Frequently Asked Questions

  • What is ransomware?

    Ransomware is a type of malware used by cybercriminals to extort money from individuals, organizations, and businesses. While there are many ransomware types, a typical attack encrypts the victim’s data and then presents the user with a message that demands a ransom payment – usually in the form of digital currency like Bitcoin or Monero.

    Once the ransom is paid, the criminals are supposed to provide a decryption key – although it’s important to note that nearly 40% of the victims who pay the ransom never regain access to their data.

  • How to prevent ransomware?

    Ransomware is commonly distributed by emails and infected websites. Most ransomware is distributed using a malware infection technique known as “phishing”, in which you receive an email that looks like it is from someone you know or trust. The idea is to trick you into opening an attachment or click on a link within the email, at which point the ransomware is injected into your system.

    Being vigilant and avoiding suspicious links or attachments is the first defense, but cybercriminals are adept at fooling even the most guarded people. Having ransomware protection software defending your system is vital.

    Unfortunately, traditional anti-virus solutions that look for known strains of ransomware cannot keep up with today’s ever-evolving threats. Whether you need ransomware protection for Windows 10 or Mac devices, be sure to use anti-ransomware technology that detects attacks based on suspicious activities, since behaviorally based defenses are much better at identifying and stopping zero-day attacks

  • How to remove ransomware?

    If you are the victim of ransomware, removal is difficult. You essentially have three options.

    First, you can restore your system from a backup. You’ll need to ensure your backup hasn’t been tampered with, however, since new ransomware strains target backup files and backup software.

    The second option is to reformat the hard drive, wipe out all the data (including the infection), and then reinstall the operating system and applications. Without a backup, however, you’ll lose all of your personal data and will still face the threat of future ransomware attacks.

    Finally, you can pay the ransom and hope the decryption key works and your data will be restored. Just remember that 40% of those who pay never regain their data, so preventing an attack before damage is done is a much better approach.

  • Who is behind ransomware?

    Generally, those who develop and distribute ransomware are either organized crime groups or nation-state actors.

    Organized criminals are motivated by extorting as much money as possible. Increasingly they distribute their malware as ransomware kits that anyone can use – even if they don’t have much technical expertise. This ransomware as a service (RaaS) model spreads their software rapidly. The criminals facilitate the payments, decryptions, and other operational requirements, and they take a percentage of the collected ransom.

    Nation-states that rely on ransomware are generally rogue countries that are often under strict sanctions by the international community. Their use of ransomware is both to collect money from victims, and as a way to disrupt the economic, community, and governmental well-being of their rivals.

  • How to decrypt files?

    Given the wide array of ransomware families and the individual strains within those families, how you decrypt data following an attack varies.

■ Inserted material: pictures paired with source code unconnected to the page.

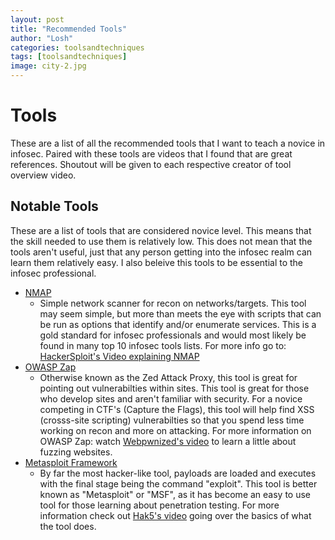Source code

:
```yaml
---
layout: post
title: "Recommended Tools"
author: "Losh"
categories: toolsandtechniques
tags: [toolsandtechniques]
image: city-2.jpg
---
```


# Tools

These are a list of all the recommended tools that I want to teach a novice in infosec. Paired with these tools are videos that I found that are great references. Shoutout will be given to each respective creator of tool overview video.

## Notable Tools

These are a list of tools that are considered novice level. This means that the skill needed to use them is relatively low. This does not mean that the tools aren't useful, just that any person getting into the infosec realm can learn them relatively easy. I also beleive this tools to be essential to the infosec professional.

* [NMAP](https://nmap.org/download.html)
    - Simple network scanner for recon on networks/targets. This tool may seem simple, but more than meets the eye with scripts that can be run as options that identify and/or enumerate services. This is a gold standard for infosec professionals and would most likely be found in many top 10 infosec tools lists. For more info go to: [HackerSploit's Video explaining NMAP](https://www.youtube.com/watch?v=5MTZdN9TEO4)
* [OWASP Zap](https://www.owasp.org/index.php/OWASP_Zed_Attack_Proxy_Project)
    - Otherwise known as the Zed Attack Proxy, this tool is great for pointing out vulnerabilties within sites. This tool is great for those who develop sites and aren't familiar with security. For a novice competing in CTF's (Capture the Flags), this tool will help find XSS (crosss-site scripting) vulnerabilties so that you spend less time working on recon and more on attacking. For more information on OWASP Zap: watch [Webpwnized's video](https://www.youtube.com/watch?v=uSfGeyJKIVA) to learn a little about fuzzing websites.
* [Metasploit Framework](https://www.metasploit.com/download)
    - By far the most hacker-like tool, payloads are loaded and executes with the final stage being the command "exploit". This tool is better known as "Metasploit" or "MSF", as it has become an easy to use tool for those learning about penetration testing. For more information check out [Hak5's video](https://www.youtube.com/watch?v=gWKyFYMY_Pk) going over the basics of what the tool does.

    In some cases, there are decrypting software packages available online for certain kinds of ransomware. They can be created either because the strain has been thoroughly studied since it appeared or because a researcher found a flaw in the encryption used by the criminals. If you can determine the type of ransomware that has encrypted your files, you can look to see if a decryptor is available.

    In many cases, however, the popular ransomware strains have such strong encryption that decrypting files is not possible and, for the most part, there are no decryption options for modern ransomware families.

    The better option is to restore your system from a secure backup – which recovers your files and, in the majority of cases, deletes the malware so you do not risk reinfection.

    Ensuring you have a behavior-based ransomware blocker will also prevent future infections.